▶ **Task**: Copy the result of filtering the entries below for lines that include the string "begin".

▶ **Working data**:
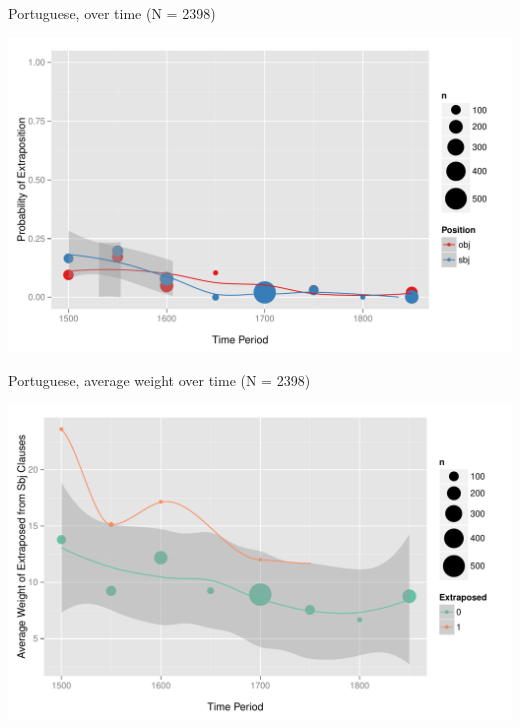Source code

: \documentclass[hyperref={pdfpagelabels=false}]{beamer}
\begin{document}
\begin{frame}{Portuguese, over time (N = 2398)}

\begin{center}
\includegraphics[width=1.1\textwidth]{exSbjObjYearBinned50Loessport.pdf}
\end{center}
\end{frame}


\begin{frame}{Portuguese, average weight over time (N = 2398)}

\begin{center}
\includegraphics[width=1.1\textwidth]{exWeightYearBinned50Loessport.pdf}
\end{center}
\end{frame}



\end{document}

▶ **Reply**:
\begin{document}
\begin{frame}{Portuguese, over time (N = 2398)}
\begin{center}
\begin{frame}{Portuguese, average weight over time (N = 2398)}
\begin{center}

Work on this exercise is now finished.